Once literally, now figuratively buried in the architectural mass of the Palatine Hill in Rome, lies a little church that is a gem of eighth century artistic expression. Buried in an earthquake in 847, it was rediscovered in 1900 with its frescoes more or less intact. The ensuing century has not been necessarily kind to the structure, with many of the ailments common to historic structures and artworks manifesting themselves. However, the church is a World Heritage Site, and conservators have been at work for decades to restore and protect the paintings. Best of all, particularly for my legions of Italian readers, the church is open now until 11 September, 2016, after undergoing decades of restoration.
The Palatine Hill is one of the famous seven hills of Rome, and the one where several of the emperors made their residence. During the years of late antiquity, as the empire disintegrated, the Huns approached, and Christianity rose, a small church was created from a former guardroom, out of the walls and foundations of the west slope of the hill.1.Stalley, Early Medieval Architecture, p.24.
You approach through an open air atrium, pass through a large glass wall which was recently built, along with the roof, to preserve the structure. The inside of the church is spare, with three arches on either side that create left and right aisles. In front is a stout presbytery, with a semi-circular apse at the pinnacle of the church. The entire structure, except for the marble columns that divide the nave from the aisles, is made of brick.

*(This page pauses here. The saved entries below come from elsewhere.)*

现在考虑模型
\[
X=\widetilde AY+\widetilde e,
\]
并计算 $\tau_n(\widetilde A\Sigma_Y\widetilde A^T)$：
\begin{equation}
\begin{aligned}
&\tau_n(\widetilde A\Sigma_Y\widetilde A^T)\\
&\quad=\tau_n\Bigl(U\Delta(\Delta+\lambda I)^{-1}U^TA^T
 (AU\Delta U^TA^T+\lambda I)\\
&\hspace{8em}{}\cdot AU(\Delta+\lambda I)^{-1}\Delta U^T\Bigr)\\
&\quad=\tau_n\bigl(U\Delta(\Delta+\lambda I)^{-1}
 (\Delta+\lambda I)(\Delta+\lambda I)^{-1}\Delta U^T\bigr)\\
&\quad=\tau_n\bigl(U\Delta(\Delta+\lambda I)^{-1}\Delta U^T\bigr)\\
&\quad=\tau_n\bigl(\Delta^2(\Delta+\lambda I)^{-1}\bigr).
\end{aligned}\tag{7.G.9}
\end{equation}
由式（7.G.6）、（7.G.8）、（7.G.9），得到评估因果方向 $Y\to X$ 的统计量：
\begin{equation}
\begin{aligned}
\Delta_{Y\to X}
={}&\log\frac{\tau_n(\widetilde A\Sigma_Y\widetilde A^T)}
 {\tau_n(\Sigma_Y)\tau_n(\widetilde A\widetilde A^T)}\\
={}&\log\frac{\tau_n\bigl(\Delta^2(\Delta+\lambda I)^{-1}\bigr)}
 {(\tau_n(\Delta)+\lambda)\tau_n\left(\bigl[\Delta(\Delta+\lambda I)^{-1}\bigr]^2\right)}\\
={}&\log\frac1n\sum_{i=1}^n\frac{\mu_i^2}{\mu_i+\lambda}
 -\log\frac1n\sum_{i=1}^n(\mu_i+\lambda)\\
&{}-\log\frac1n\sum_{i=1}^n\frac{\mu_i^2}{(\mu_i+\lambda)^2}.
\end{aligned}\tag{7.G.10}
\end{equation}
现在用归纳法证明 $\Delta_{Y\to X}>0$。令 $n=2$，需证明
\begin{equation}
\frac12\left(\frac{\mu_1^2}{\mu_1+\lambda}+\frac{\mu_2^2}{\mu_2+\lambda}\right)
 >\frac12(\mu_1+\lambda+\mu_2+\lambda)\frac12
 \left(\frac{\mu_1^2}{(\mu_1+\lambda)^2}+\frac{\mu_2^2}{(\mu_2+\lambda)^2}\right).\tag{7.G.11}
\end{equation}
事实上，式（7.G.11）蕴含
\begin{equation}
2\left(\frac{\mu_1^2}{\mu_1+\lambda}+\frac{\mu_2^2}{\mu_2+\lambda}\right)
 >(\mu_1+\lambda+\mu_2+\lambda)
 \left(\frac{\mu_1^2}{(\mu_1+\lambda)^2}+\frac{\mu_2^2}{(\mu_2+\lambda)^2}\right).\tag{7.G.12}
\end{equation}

It is not for the architecture that the Santa Maria Antiqua is famous, but for the frescoes that adorn so many of the walls. There are up to six layers of adornments in some parts of the church, everything from the original Roman mosaics to the final eighth century frescoes from the time of Pope Hadrian I (772 -795). One of the walls near the apse is called the Palimpsest, so-called because a palimpsest is a manuscript that has been scraped clean and used anew. The Palimpsest wall wasn’t scraped clean, but it was used again and again, in seven layers from the fifth to the eighth century. The Superintendent for the Archaeological Heritage of Rome maintains an excellent website about the church (make sure you select the English version). There is a page called “The Stratigraphy of the Palimpsest” that includes a Flash presentation of the wall that illustrates the different layers that are visible.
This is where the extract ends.